Recently I decided to see how much I was paying for all the
ODBC + SQL layers, and rewrote part of the app (well, enough
to do realistic benchmark testing) using Berkeley DB, and embedded
DB linked directly into the application, using Paul Foley's excellent
interface code.  Using that, I was able to get a whopping 125 
visitors per second.  Big win!

Unfortunately, Berkeley DB is very expensive to license if you are
unwilling to open source your app, so I will not be able to use it.

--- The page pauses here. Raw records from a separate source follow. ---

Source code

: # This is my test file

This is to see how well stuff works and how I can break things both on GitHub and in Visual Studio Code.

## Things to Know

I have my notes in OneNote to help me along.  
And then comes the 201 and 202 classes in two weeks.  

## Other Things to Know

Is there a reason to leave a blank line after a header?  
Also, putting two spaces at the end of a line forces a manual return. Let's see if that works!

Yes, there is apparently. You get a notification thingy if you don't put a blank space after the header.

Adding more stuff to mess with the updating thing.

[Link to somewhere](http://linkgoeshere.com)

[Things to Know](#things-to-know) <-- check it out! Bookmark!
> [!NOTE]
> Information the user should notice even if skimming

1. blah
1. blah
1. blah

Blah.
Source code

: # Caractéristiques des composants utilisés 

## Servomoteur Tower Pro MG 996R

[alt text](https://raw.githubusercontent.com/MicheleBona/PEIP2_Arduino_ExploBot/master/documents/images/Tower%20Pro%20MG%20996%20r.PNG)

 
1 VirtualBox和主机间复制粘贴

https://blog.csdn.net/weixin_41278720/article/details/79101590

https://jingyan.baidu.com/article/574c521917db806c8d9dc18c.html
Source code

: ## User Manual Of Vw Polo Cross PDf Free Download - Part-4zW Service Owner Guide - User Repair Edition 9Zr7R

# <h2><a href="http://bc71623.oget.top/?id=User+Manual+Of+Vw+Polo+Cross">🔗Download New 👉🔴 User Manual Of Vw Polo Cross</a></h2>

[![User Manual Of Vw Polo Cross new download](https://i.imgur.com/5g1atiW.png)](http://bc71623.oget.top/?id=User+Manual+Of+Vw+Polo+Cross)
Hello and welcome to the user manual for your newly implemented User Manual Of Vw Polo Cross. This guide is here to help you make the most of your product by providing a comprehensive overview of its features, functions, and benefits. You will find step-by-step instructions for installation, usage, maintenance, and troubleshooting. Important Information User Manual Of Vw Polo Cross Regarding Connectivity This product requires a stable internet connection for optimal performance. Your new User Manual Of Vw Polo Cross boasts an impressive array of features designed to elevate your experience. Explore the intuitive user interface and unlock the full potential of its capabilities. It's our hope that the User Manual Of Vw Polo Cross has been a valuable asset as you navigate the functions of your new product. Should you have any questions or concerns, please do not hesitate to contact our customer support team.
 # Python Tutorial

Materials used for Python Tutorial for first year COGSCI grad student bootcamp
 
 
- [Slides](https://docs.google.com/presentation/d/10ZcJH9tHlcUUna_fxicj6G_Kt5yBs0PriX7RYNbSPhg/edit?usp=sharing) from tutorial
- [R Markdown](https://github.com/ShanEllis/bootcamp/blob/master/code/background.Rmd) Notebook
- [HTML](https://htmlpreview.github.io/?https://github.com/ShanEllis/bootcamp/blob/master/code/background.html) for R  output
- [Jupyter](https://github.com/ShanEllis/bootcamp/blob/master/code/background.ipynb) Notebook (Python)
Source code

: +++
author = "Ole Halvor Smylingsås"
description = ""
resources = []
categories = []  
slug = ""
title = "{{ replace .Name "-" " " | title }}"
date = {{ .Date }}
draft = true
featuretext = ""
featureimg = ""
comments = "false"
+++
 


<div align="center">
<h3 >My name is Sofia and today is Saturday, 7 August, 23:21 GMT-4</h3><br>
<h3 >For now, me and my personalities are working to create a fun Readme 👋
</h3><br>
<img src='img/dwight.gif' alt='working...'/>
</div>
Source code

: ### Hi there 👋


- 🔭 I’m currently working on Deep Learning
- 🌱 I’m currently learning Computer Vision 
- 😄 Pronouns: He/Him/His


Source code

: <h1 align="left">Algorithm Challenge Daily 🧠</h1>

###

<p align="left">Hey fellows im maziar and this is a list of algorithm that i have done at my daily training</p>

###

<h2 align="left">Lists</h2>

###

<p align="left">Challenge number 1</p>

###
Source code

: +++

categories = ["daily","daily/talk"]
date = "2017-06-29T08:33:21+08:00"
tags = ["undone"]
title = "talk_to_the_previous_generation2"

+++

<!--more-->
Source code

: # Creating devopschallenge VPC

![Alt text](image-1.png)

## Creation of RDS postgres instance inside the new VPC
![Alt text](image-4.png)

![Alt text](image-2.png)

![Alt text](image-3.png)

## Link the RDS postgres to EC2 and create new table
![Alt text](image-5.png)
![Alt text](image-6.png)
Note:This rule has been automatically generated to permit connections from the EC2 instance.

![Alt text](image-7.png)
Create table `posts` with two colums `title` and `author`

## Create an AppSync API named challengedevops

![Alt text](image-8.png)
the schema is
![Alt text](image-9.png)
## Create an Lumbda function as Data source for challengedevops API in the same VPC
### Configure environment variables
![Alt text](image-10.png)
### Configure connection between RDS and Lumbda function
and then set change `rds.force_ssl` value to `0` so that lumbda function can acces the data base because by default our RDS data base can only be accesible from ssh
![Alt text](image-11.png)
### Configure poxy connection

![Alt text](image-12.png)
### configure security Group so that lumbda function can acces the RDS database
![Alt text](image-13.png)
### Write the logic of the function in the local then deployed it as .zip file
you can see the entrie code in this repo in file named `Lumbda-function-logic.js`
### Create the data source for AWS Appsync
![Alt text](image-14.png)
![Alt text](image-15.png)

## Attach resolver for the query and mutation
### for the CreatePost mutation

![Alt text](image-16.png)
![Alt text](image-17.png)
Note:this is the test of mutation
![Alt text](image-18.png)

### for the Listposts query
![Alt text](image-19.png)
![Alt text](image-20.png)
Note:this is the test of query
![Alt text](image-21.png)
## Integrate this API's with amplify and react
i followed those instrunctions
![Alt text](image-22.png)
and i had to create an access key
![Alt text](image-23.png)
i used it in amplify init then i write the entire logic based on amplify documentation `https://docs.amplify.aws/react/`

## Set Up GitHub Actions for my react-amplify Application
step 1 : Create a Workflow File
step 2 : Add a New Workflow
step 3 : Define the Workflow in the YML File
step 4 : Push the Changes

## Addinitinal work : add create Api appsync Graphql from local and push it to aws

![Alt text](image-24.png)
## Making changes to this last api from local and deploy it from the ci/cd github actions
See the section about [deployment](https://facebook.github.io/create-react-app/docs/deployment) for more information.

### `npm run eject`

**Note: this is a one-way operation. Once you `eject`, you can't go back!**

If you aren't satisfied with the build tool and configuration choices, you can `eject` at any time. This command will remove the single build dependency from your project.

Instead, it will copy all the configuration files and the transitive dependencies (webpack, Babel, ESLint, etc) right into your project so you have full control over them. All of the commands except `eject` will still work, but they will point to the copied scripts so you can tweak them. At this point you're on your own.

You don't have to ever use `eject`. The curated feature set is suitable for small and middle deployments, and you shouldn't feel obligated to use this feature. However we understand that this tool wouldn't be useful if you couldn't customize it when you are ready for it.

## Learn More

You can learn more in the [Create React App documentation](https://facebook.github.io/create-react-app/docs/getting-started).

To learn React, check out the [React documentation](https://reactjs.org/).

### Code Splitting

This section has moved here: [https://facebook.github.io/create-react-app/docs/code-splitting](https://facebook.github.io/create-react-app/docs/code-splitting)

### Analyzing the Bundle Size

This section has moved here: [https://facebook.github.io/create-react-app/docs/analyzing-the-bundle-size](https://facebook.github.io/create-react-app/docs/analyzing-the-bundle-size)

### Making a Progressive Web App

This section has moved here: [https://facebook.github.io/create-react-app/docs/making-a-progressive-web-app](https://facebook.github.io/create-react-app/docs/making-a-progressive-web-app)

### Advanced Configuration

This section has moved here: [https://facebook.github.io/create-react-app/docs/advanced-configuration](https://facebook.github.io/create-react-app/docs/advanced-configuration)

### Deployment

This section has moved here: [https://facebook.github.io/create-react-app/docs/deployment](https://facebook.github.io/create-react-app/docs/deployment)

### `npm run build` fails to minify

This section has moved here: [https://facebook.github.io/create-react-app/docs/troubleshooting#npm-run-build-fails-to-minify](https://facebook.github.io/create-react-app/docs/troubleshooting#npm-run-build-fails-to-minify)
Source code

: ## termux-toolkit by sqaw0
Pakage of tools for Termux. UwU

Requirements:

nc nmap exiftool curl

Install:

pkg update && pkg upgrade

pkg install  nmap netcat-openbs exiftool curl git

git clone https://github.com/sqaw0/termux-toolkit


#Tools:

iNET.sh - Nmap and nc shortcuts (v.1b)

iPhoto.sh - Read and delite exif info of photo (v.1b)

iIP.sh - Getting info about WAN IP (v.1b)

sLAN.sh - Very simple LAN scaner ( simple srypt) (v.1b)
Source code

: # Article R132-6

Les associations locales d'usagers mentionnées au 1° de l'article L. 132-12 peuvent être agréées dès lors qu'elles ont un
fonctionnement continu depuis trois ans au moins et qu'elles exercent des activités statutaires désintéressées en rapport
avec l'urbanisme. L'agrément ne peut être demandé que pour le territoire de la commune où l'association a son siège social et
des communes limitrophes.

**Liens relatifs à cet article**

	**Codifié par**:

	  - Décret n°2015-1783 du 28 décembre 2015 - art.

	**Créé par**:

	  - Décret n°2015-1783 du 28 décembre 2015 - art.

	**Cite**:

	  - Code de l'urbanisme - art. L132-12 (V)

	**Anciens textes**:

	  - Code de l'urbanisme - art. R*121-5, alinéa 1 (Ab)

The question, finally, is: do I have any reasonable alternatives?
Does anyone else deal with applications where DB speed is essential?
How did you resolve it?

At the moment, I'm toying with the idea of writing glue code to
Faircom's C-tree Plus database, but have no guarantees that this
is a good idea and/or will have the same level of high performance
that I'm looking for.

I eagerly away comments, suggestions, and war stories.  :-)

From: Pierre R. Mai
Subject: Re: Fast (and I mean fast) DB access from lisp
Date: 
Message-ID: <m2znv598pu.fsf@ibook.bln.pmsf.net>
Alain Picard <·······················@optushome.com.au> writes:

> I'm tuning an application which needs real database speed.
> Currently, I'm using PostgreSQL (and Oracle, SQL Server)
> with an ODBC driver using Lispworks.
>
> The best I seem to be able to achieve with this setup
> is 10 "visitors" per second, which translates roughly into
> 70 db transactions per second.  You'll have to take my word
> for it that all the tables/indices are pretty much tuned to
> the max (and it's a pretty simple schema, all told).
>
> Recently I decided to see how much I was paying for all the
> ODBC + SQL layers, and rewrote part of the app (well, enough
> to do realistic benchmark testing) using Berkeley DB, and embedded
> DB linked directly into the application, using Paul Foley's excellent
> interface code.  Using that, I was able to get a whopping 125 
> visitors per second.  Big win!

I would first try a non-ODBC (i.e. a native) interface to an SQL DB.
It is quite likely that the whole ODBC driver chain may be your
biggest bottleneck.  Last time I looked ODBC performance on Unices was
abysmal, and even on Windows the performance was quite variable,
especially with the free ODBC drivers.

If this turns out to improve the situation, you might be able to
switch to CLSQL, possibly in conjunction with UncommonSQL, which
should give you access to the native PostgreSQL client libs.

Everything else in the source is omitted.